12 De religie-aanhangers der Christenheid beweren het volk voor zijn naam te zijn, toch belijden of verheerlijken zij de naam niet, maar zij vervolgen degenen die de naam wel dragen en deze verkondigen. Het was niet de bedoeling dat Jehova’s naam zou sterven toen hij de Joden verwierp. Deze naam werd overgebracht op de Christenen, die geestelijke Israëlieten werden en die zijn geest van aanneming ontvingen, ten gevolge waarvan zij tot hem roepen: „Abba, Vader”! (Gal. 4:4-7) Dat zijn naam op hen rust, betekent dat zij zijn eigendom zijn, zij behoren hem toe. Zij die oprecht het Onze Vader bidden, waarin zij er om vragen dat Gods naam wordt geheiligd, zullen er zeer nauwgezet op toezien daarop geen smaad te brengen, noch zullen zij deze naam bespotten enkel omdat zij de personen die de naam dragen, niet mogen.
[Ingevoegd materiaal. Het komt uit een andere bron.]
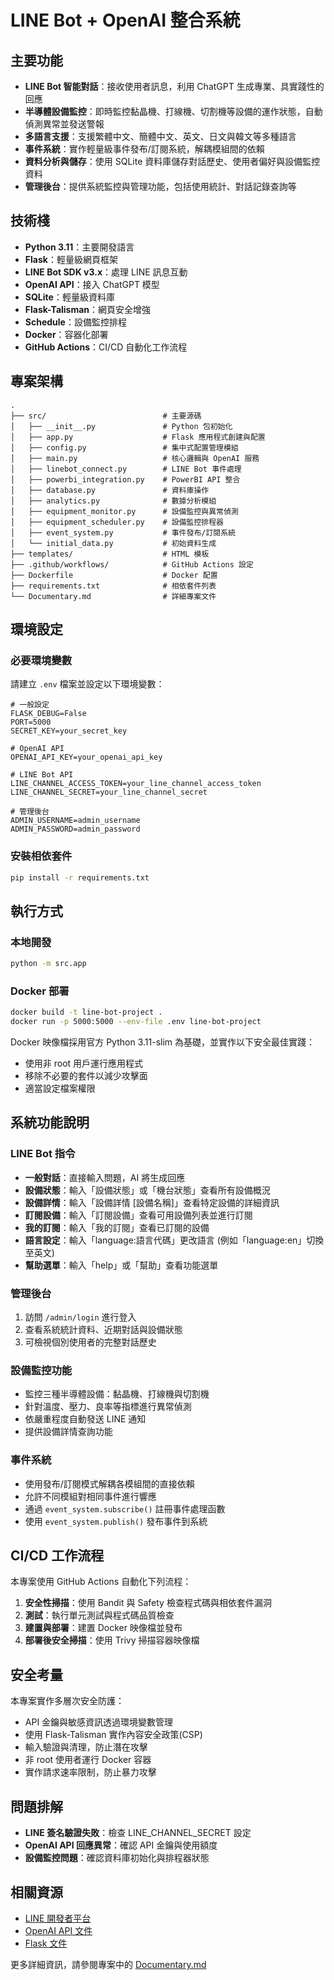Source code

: # LINE Bot + OpenAI 整合系統

## 主要功能

- **LINE Bot 智能對話**：接收使用者訊息，利用 ChatGPT 生成專業、具實踐性的回應
- **半導體設備監控**：即時監控黏晶機、打線機、切割機等設備的運作狀態，自動偵測異常並發送警報
- **多語言支援**：支援繁體中文、簡體中文、英文、日文與韓文等多種語言
- **事件系統**：實作輕量級事件發布/訂閱系統，解耦模組間的依賴
- **資料分析與儲存**：使用 SQLite 資料庫儲存對話歷史、使用者偏好與設備監控資料
- **管理後台**：提供系統監控與管理功能，包括使用統計、對話記錄查詢等

## 技術棧

- **Python 3.11**：主要開發語言
- **Flask**：輕量級網頁框架
- **LINE Bot SDK v3.x**：處理 LINE 訊息互動
- **OpenAI API**：接入 ChatGPT 模型
- **SQLite**：輕量級資料庫
- **Flask-Talisman**：網頁安全增強
- **Schedule**：設備監控排程
- **Docker**：容器化部署
- **GitHub Actions**：CI/CD 自動化工作流程

## 專案架構

```
.
├── src/                          # 主要源碼
│   ├── __init__.py               # Python 包初始化
│   ├── app.py                    # Flask 應用程式創建與配置
│   ├── config.py                 # 集中式配置管理模組
│   ├── main.py                   # 核心邏輯與 OpenAI 服務
│   ├── linebot_connect.py        # LINE Bot 事件處理
│   ├── powerbi_integration.py    # PowerBI API 整合
│   ├── database.py               # 資料庫操作
│   ├── analytics.py              # 數據分析模組
│   ├── equipment_monitor.py      # 設備監控與異常偵測
│   ├── equipment_scheduler.py    # 設備監控排程器
│   ├── event_system.py           # 事件發布/訂閱系統
│   └── initial_data.py           # 初始資料生成
├── templates/                    # HTML 模板
├── .github/workflows/            # GitHub Actions 設定
├── Dockerfile                    # Docker 配置
├── requirements.txt              # 相依套件列表
└── Documentary.md                # 詳細專案文件
```

## 環境設定

### 必要環境變數

請建立 `.env` 檔案並設定以下環境變數：

```
# 一般設定
FLASK_DEBUG=False
PORT=5000
SECRET_KEY=your_secret_key

# OpenAI API
OPENAI_API_KEY=your_openai_api_key

# LINE Bot API
LINE_CHANNEL_ACCESS_TOKEN=your_line_channel_access_token
LINE_CHANNEL_SECRET=your_line_channel_secret

# 管理後台
ADMIN_USERNAME=admin_username
ADMIN_PASSWORD=admin_password
```

### 安裝相依套件

```bash
pip install -r requirements.txt
```

## 執行方式

### 本地開發

```bash
python -m src.app
```

### Docker 部署

```bash
docker build -t line-bot-project .
docker run -p 5000:5000 --env-file .env line-bot-project
```

Docker 映像檔採用官方 Python 3.11-slim 為基礎，並實作以下安全最佳實踐：
- 使用非 root 用戶運行應用程式
- 移除不必要的套件以減少攻擊面
- 適當設定檔案權限

## 系統功能說明

### LINE Bot 指令

- **一般對話**：直接輸入問題，AI 將生成回應
- **設備狀態**：輸入「設備狀態」或「機台狀態」查看所有設備概況
- **設備詳情**：輸入「設備詳情 [設備名稱]」查看特定設備的詳細資訊
- **訂閱設備**：輸入「訂閱設備」查看可用設備列表並進行訂閱
- **我的訂閱**：輸入「我的訂閱」查看已訂閱的設備
- **語言設定**：輸入「language:語言代碼」更改語言 (例如「language:en」切換至英文)
- **幫助選單**：輸入「help」或「幫助」查看功能選單

### 管理後台

1. 訪問 `/admin/login` 進行登入
2. 查看系統統計資料、近期對話與設備狀態
3. 可檢視個別使用者的完整對話歷史

### 設備監控功能

- 監控三種半導體設備：黏晶機、打線機與切割機
- 針對溫度、壓力、良率等指標進行異常偵測
- 依嚴重程度自動發送 LINE 通知
- 提供設備詳情查詢功能

### 事件系統

- 使用發布/訂閱模式解耦各模組間的直接依賴
- 允許不同模組對相同事件進行響應
- 通過 `event_system.subscribe()` 註冊事件處理函數
- 使用 `event_system.publish()` 發布事件到系統

## CI/CD 工作流程

本專案使用 GitHub Actions 自動化下列流程：

1. **安全性掃描**：使用 Bandit 與 Safety 檢查程式碼與相依套件漏洞
2. **測試**：執行單元測試與程式碼品質檢查
3. **建置與部署**：建置 Docker 映像檔並發布
4. **部署後安全掃描**：使用 Trivy 掃描容器映像檔

## 安全考量

本專案實作多層次安全防護：

- API 金鑰與敏感資訊透過環境變數管理
- 使用 Flask-Talisman 實作內容安全政策(CSP)
- 輸入驗證與清理，防止潛在攻擊
- 非 root 使用者運行 Docker 容器
- 實作請求速率限制，防止暴力攻擊

## 問題排解

- **LINE 簽名驗證失敗**：檢查 LINE_CHANNEL_SECRET 設定
- **OpenAI API 回應異常**：確認 API 金鑰與使用額度
- **設備監控問題**：確認資料庫初始化與排程器狀態

## 相關資源

- [LINE 開發者平台](https://developers.line.biz/zh-hant/)
- [OpenAI API 文件](https://platform.openai.com/docs/)
- [Flask 文件](https://flask.palletsprojects.com/)

更多詳細資訊，請參閱專案中的 [Documentary.md](Documentary.md)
Zij hebben de naam lief.
13. Hoe heeft Jehova in verband met zijn overblijfsel zijn naam geheiligd?
13 Als Gods kinderen kunnen wij natuurlijk zijn naam in ons leven heiligen, maar de universele heiliging van die naam zal tot stand komen door Gods daad door bemiddeling van Jezus Christus. Jezus heeft eens gebeden: „Vader, verheerlijk uw naam” (Joh. 12:28, NW). God verzekerde hem dat hij dat zou doen. Sedert 1919 n. Chr. heeft de hemelse Vader dat gedaan. Op welke wijze? Door zoals in Ezechiël 36:21-32 was voorzegd, zijn getrouwe overblijfsel van geestelijke Israëlieten op de gehele aarde tot zijn organisatie en haar werk te herstellen: „De natiën zullen weten dat ik Jehova ben, zegt de Here Jehova, wanneer ik voor hun ogen in u geheiligd zal zijn.” — AS.
14. Hoe zal de beslissende heiliging van zijn naam binnenkort geschieden?
14 Maar de beslissende heiliging van zijn naam voor het gehele universum zal in de strijd van Armageddon komen, welke thans steeds naderbijkomt. In die strijd zullen de zich in de Christenheid en het heidendom bevindende vijanden van Gods naam een laatste geconcentreerde aanval op zijn overblijfsel en hun metgezellen van goede wil doen. Daarna zal de hemelse Vader, ten einde duidelijk te maken dat zijn naam heilig is en niet voor eeuwig straffeloos kan worden ontheiligd, de „oorlog van de grote dag van God de Almachtige” strijden en allen die hem nu smaden, vernietigen, hetzij mensen of duivels. „En ik zal mij verheerlijken, en mij heiligen, en ik zal mij in de ogen van vele natiën bekendmaken; en ze zullen weten dat ik Jehova ben. En ik zal mijn heilige naam in het midden van mijn volk Israël bekendmaken; noch zal ik mijn heilige naam ooit weer laten ontheiligen; en de natiën zullen weten dat ik Jehova ben, de Heilige in Israël” (Ezech. 38:23; 39:7, AS). Wij hebben uitbundige vreugde dat de verhoring van ons gebed waarin wij vragen dat zijn naam worde geheiligd, nabij is.